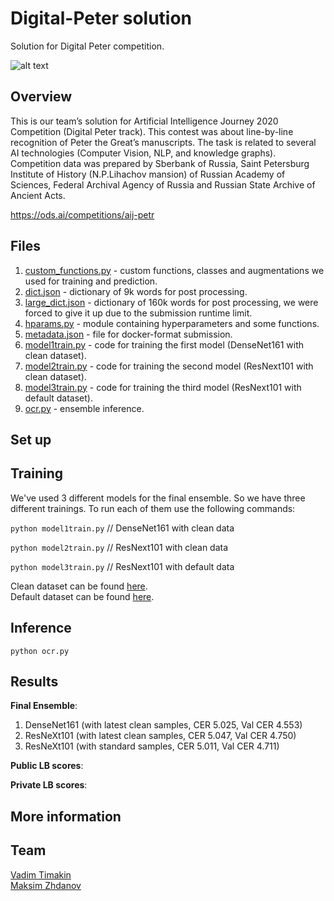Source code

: # Digital-Peter solution
Solution for Digital Peter competition.

![alt text](https://github.com/t0efL/Digital-Peter/blob/main/img.jpg)

## Overview

This is our team’s solution for Artificial Intelligence Journey 2020 Competition (Digital Peter track). This contest was about line-by-line recognition of Peter the Great’s manuscripts. The task is related to several AI technologies (Computer Vision, NLP, and knowledge graphs). Competition data was prepared by Sberbank of Russia, Saint Petersburg Institute of History (N.P.Lihachov mansion) of Russian Academy of Sciences, Federal Archival Agency of Russia and Russian State Archive of Ancient Acts.

https://ods.ai/competitions/aij-petr

## Files
1. [custom_functions.py](https://github.com/t0efL/Digital-Peter/blob/main/custom_functions.py) - custom functions, classes and augmentations we used for training and prediction.
2. [dict.json](https://github.com/t0efL/Digital-Peter/blob/main/dict.json) - dictionary of 9k words for post processing.
3. [large_dict.json](https://github.com/t0efL/Digital-Peter/blob/main/large_dict.json) - dictionary of 160k words for post processing, we were forced to give it up due to the submission runtime limit.
4. [hparams.py](https://github.com/t0efL/Digital-Peter/blob/main/hparams.py) - module containing hyperparameters and some functions.
5. [metadata.json](https://github.com/t0efL/Digital-Peter/blob/main/metadata.json) - file for docker-format submission.
6. [model1train.py](https://github.com/t0efL/Digital-Peter/blob/main/model1train.py) - code for training the first model (DenseNet161 with clean dataset).
7. [model2train.py](https://github.com/t0efL/Digital-Peter/blob/main/model2train.py) - code for training the second model (ResNext101 with clean dataset).
8. [model3train.py](https://github.com/t0efL/Digital-Peter/blob/main/model3train.py) - code for training the third model (ResNext101 with default dataset).
9. [ocr.py](https://github.com/t0efL/Digital-Peter/blob/main/ocr.py) - ensemble inference.

## Set up

## Training
We've used 3 different models for the final ensemble. So we have three different trainings. To run each of them use the following commands:

`python model1train.py`  // DenseNet161 with clean data

`python model2train.py`  // ResNext101 with clean data

`python model3train.py`  // ResNext101 with default data

Clean dataset can be found [here](https://drive.google.com/file/d/1Qki21iEcg_iwMo3kWuaHi5AlxxpLKpof/view).  
Default dataset can be found [here](https://drive.google.com/file/d/1GyeiNYTh3a1S-CukmLJmbLkAWjnSpmja/view?usp=sharing).

## Inference

`python ocr.py`

## Results

**Final Ensemble**:
1. DenseNet161 (with latest clean samples, CER 5.025, Val CER 4.553)
2. ResNeXt101 (with latest clean samples, CER 5.047, Val CER 4.750)
3. ResNeXt101 (with standard samples, CER 5.011, Val CER 4.711)

**Public LB scores**:

**Private LB scores**:


## More information

## Team
[Vadim Timakin](https://github.com/t0efL)  
[Maksim Zhdanov](https://github.com/xzcodes)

** Exercise requirements **
Show all lines above containing "used".

** Solution **
1. [custom_functions.py](https://github.com/t0efL/Digital-Peter/blob/main/custom_functions.py) - custom functions, classes and augmentations we used for training and prediction.
We've used 3 different models for the final ensemble. So we have three different trainings. To run each of them use the following commands:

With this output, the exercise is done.